- **The problem**
Each line of the data below holding the word "public" must be copied.

------ Provided data

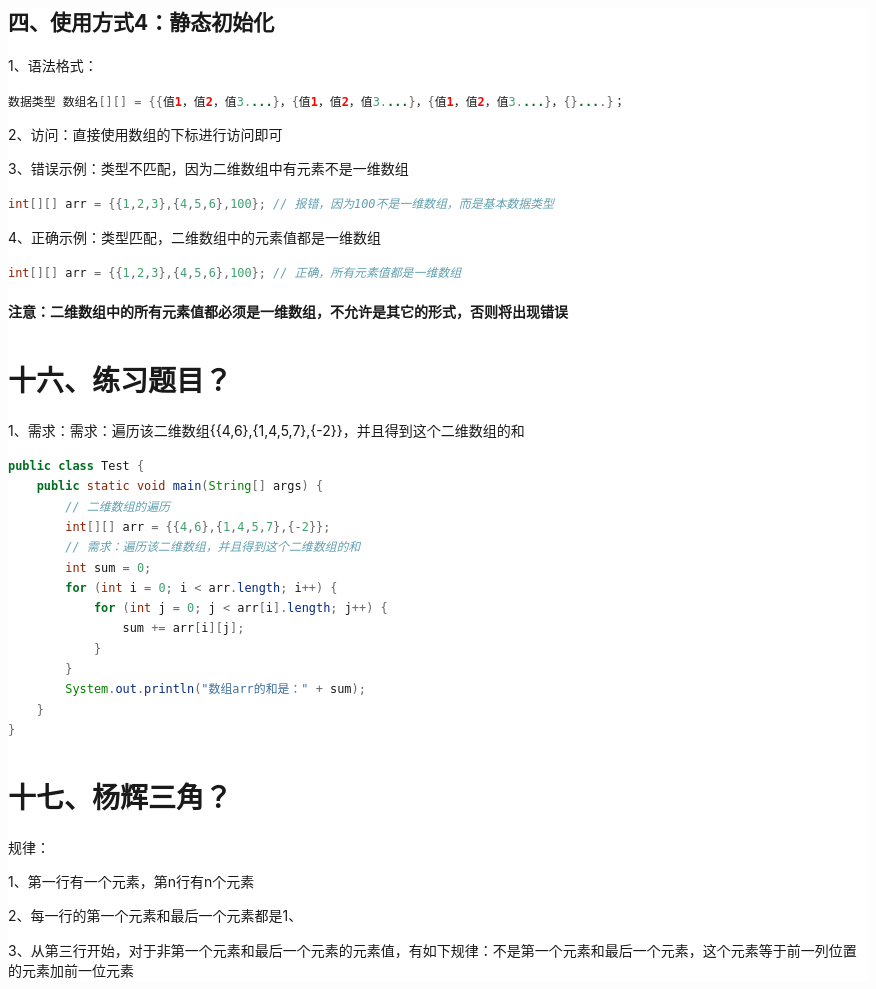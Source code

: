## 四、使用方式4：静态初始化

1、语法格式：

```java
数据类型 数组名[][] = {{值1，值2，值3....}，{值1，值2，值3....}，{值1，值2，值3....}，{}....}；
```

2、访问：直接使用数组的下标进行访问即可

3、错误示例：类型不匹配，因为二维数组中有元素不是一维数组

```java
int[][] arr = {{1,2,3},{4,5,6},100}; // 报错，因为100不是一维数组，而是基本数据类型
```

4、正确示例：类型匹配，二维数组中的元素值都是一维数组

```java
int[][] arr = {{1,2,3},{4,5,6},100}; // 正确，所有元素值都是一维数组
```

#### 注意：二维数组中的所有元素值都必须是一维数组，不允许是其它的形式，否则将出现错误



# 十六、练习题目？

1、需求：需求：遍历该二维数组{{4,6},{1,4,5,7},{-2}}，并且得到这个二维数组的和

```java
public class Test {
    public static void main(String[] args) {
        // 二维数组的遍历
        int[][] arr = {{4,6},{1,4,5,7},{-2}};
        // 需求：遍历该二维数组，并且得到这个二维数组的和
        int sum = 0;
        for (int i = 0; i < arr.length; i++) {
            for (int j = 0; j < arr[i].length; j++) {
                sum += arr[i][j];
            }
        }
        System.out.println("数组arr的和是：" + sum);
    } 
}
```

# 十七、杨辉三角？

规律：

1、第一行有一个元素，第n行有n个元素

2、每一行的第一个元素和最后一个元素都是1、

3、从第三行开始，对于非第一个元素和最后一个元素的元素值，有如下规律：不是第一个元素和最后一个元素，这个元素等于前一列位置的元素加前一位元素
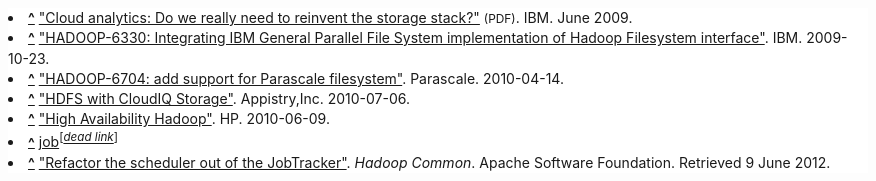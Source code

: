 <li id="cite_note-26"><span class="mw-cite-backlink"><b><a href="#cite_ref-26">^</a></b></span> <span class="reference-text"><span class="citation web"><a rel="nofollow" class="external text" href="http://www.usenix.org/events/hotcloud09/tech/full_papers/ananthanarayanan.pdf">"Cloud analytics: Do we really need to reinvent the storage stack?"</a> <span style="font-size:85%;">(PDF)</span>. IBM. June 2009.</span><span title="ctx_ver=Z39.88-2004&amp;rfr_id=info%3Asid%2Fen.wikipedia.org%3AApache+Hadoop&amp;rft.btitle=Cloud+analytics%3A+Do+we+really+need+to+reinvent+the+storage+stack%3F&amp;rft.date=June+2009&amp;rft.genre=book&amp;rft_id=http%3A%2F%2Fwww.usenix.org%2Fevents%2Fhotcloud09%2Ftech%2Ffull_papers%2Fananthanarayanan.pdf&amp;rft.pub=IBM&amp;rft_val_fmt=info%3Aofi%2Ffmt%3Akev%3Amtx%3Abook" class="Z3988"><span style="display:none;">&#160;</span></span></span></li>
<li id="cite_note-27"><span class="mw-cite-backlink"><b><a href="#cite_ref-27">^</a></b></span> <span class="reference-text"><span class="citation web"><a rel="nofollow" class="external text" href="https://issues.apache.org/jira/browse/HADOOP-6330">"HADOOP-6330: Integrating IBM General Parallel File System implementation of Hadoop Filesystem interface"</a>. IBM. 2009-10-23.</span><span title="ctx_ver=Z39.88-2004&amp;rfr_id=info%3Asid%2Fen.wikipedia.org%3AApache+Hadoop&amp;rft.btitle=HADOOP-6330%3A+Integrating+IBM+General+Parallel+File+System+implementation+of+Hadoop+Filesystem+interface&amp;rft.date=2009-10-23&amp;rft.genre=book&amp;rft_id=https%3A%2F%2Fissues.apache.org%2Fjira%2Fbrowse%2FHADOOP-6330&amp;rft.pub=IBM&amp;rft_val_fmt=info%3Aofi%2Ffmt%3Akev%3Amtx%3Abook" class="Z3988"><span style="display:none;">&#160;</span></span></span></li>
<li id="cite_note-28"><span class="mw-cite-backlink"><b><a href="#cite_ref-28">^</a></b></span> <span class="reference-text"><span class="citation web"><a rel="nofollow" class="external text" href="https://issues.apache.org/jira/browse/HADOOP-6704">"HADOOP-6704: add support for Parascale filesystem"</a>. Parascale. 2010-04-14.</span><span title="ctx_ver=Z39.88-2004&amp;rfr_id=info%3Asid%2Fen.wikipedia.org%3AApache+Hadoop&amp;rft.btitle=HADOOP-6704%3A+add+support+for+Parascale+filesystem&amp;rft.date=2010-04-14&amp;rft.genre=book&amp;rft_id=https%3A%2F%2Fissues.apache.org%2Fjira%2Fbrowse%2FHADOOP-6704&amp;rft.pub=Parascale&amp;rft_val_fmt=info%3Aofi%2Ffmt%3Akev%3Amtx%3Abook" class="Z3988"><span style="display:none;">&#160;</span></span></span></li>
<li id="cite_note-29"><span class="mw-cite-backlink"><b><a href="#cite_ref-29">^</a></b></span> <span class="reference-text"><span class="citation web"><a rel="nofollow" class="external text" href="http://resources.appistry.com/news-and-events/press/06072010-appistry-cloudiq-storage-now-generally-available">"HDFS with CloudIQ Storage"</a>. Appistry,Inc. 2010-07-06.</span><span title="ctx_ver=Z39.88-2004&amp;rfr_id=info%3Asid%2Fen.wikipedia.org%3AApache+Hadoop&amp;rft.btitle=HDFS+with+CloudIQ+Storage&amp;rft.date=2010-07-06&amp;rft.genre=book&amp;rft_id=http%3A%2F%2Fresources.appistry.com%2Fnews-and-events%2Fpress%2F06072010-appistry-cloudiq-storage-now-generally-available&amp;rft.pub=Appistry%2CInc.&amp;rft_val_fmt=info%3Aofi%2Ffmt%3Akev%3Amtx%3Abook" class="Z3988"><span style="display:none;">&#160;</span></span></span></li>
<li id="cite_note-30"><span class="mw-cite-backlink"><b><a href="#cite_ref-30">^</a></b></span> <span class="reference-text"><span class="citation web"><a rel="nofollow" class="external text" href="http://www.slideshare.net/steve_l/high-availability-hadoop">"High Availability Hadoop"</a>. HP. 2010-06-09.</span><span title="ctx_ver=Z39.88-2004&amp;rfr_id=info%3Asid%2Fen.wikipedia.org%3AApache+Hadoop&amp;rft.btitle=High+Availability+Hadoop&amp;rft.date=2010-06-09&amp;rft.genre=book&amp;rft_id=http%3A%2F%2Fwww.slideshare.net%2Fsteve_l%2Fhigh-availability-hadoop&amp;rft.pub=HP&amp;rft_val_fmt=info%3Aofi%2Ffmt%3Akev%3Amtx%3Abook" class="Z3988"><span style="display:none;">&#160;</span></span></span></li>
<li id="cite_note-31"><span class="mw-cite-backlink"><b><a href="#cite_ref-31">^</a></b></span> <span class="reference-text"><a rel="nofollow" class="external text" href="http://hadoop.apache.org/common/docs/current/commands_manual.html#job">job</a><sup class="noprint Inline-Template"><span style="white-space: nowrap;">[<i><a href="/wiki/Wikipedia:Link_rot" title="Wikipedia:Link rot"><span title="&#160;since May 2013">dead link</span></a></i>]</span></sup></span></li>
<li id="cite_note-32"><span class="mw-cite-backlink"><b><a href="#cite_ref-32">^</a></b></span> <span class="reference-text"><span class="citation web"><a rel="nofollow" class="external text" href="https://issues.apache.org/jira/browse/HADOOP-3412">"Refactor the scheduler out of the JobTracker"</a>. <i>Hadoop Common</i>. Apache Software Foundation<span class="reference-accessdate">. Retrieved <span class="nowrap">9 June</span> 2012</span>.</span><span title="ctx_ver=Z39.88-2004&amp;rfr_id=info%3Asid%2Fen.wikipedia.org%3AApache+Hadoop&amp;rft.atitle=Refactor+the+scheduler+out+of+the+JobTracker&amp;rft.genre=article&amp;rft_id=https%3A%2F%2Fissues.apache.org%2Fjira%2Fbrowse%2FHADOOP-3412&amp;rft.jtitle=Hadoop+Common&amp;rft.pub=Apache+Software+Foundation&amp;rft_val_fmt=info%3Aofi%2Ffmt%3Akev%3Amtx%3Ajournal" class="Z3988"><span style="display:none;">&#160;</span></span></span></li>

------------
------ Provided data

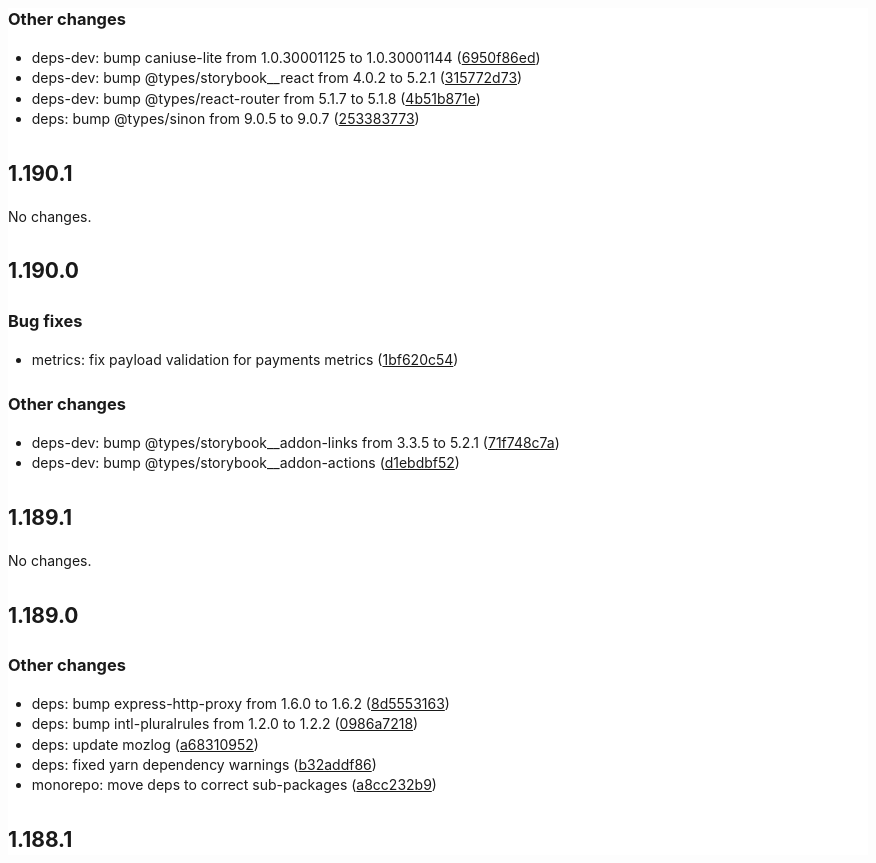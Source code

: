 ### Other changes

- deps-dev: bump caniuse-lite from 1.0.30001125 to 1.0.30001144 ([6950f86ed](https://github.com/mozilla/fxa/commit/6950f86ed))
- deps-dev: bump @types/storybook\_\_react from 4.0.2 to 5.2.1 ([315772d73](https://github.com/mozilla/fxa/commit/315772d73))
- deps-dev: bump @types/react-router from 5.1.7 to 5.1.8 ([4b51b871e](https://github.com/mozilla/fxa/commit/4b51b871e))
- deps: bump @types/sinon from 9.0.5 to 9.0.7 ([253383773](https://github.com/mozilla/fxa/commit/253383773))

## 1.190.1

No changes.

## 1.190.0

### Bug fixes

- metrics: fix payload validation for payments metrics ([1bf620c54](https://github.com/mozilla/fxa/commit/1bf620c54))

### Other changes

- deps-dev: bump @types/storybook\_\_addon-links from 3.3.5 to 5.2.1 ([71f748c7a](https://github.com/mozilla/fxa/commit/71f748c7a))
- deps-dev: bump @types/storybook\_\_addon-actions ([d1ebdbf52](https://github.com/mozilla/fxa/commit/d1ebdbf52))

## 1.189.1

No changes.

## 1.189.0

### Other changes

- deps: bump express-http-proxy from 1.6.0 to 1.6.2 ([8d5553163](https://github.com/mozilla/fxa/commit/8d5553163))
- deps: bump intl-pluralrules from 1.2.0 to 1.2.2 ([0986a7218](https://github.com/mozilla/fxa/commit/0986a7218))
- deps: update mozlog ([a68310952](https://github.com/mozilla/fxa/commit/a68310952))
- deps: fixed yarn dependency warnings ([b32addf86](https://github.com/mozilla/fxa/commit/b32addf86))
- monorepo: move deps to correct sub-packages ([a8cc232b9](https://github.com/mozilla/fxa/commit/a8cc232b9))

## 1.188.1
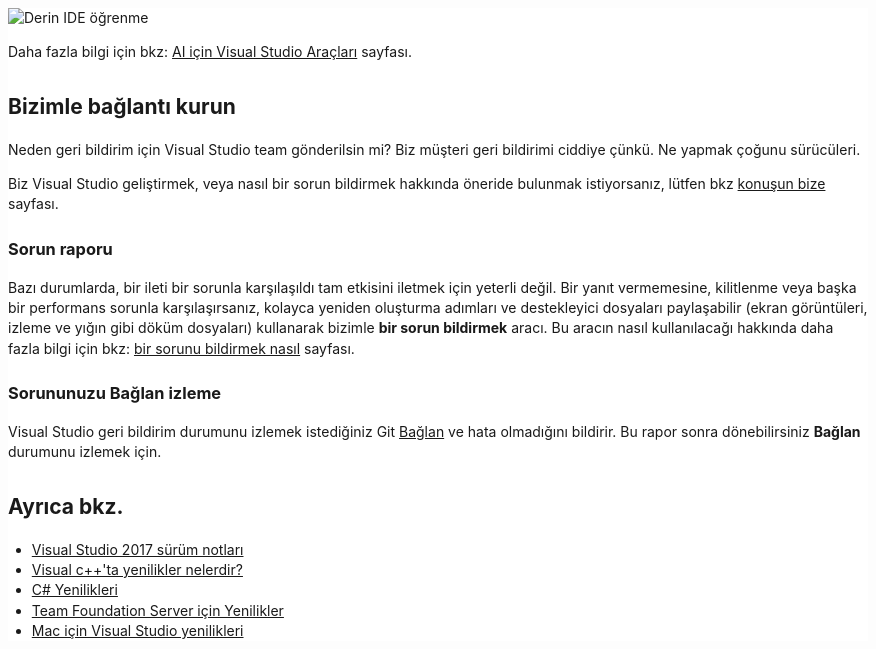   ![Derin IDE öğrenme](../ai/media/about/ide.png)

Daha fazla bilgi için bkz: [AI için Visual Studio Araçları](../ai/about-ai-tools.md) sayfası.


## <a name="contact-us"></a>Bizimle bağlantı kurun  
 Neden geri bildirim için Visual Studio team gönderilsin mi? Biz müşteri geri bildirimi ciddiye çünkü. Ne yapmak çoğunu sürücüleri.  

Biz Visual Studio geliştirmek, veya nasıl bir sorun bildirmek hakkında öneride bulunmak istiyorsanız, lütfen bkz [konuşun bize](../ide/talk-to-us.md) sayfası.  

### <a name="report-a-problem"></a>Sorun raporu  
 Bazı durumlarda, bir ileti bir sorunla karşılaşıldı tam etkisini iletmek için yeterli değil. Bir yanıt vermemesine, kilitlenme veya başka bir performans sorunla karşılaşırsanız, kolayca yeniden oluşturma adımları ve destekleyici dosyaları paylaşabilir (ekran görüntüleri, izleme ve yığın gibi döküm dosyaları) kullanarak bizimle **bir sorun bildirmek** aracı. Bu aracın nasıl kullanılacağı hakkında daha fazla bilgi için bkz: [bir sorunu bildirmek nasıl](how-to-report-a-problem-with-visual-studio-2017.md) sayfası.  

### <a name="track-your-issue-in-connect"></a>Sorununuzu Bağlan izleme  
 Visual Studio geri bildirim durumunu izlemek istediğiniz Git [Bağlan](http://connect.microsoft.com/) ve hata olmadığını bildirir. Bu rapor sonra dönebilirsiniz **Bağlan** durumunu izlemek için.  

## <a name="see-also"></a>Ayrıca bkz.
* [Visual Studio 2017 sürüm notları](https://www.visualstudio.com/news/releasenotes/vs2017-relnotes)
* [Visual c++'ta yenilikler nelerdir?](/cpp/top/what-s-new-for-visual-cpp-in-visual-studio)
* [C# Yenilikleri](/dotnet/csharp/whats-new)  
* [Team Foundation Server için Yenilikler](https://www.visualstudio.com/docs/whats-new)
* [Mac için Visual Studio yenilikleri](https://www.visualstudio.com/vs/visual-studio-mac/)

------------

- **Answer section**
public class Test {
    public static void main(String[] args) {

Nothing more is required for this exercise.